Content negotiation is another phase of URL mapping (see Chapter 9, “URL Mapping”), but sufficiently important to warrant its own chapter. When the client requests a document from the server, if there is any ambiguity as to what document to give to the client, there is negotiation between the parties regarding which document is the best suited to the needs of the client.

Which means that the end-user decides what representation of the document she most wants to see.

With the increasing diversity of your Web site's potential audience it is increasingly important to cater to their needs and provide them with content in a usable format. Content negotiation provides a way to do this seamlessly and invisibly. Two users might visit exactly the same URL on your Web site and get completely different content—perhaps in a different language, for example—based on the preferences they have set in their browsers.

The basic idea behind content negotiation is that the Web site should be available in a variety of different representations, and that clients should be able to select the one that best meets their preferences and needs.

For example, one user might need to view your Web site in English and likes to have documents as HTML, whereas another might prefer French and a plain text document so that it can be read to them by a screen reader.

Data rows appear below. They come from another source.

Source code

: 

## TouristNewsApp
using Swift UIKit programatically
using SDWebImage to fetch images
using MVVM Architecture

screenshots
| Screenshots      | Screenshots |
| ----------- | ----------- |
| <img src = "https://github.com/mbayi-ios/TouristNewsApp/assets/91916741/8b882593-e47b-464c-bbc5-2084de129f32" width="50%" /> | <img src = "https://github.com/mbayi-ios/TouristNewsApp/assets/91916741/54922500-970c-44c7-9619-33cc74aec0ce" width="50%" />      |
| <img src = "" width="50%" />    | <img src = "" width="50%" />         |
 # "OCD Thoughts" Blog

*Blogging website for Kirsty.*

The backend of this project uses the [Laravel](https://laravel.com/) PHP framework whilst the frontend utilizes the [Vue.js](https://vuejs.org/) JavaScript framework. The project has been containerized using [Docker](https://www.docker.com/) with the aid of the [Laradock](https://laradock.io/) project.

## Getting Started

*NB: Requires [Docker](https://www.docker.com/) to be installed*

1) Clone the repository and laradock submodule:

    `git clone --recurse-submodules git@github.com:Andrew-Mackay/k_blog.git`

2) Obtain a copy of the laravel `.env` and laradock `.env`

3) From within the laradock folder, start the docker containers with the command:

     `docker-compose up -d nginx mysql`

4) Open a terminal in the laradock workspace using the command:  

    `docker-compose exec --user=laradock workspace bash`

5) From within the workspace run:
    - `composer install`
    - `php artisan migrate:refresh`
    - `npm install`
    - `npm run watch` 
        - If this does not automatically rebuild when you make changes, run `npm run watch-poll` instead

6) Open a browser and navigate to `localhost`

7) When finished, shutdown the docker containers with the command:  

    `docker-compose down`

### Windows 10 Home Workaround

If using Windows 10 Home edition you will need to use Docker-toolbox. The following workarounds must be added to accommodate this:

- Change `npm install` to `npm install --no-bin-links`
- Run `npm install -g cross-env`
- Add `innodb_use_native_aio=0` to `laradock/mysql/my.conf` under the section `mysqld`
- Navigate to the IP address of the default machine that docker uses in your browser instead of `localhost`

Many Web sites provide links from their home page to the French or English versions, but content negotiation enables Apache to automatically figure out what version of the site the user needs, and just give it to them.

Content negotiation might better be called content selection, because no actual negotiation takes place. The term negotiation implies a conversation between the server and the client in which some sort of compromise is reached. What really happens is much simpler than that.

Client Preference

The first, and most important, part of the content negotiation is for the client to communicate the document types that she prefers to receive. This is done with one or more Accept*[1] header, each of which might have associated quality factors.

Accept Headers

When the client makes a request she sends with it a list of document types that she is willing to accept, and the relative preferences that she places on those document types. This is done with four Accept HTTP headers, which the client might send. These four headers—Accept, Accept-Language, Accept-Encoding, and Accept-Charset—list the document types that the client is willing to accept, as well as those that she prefers to accept.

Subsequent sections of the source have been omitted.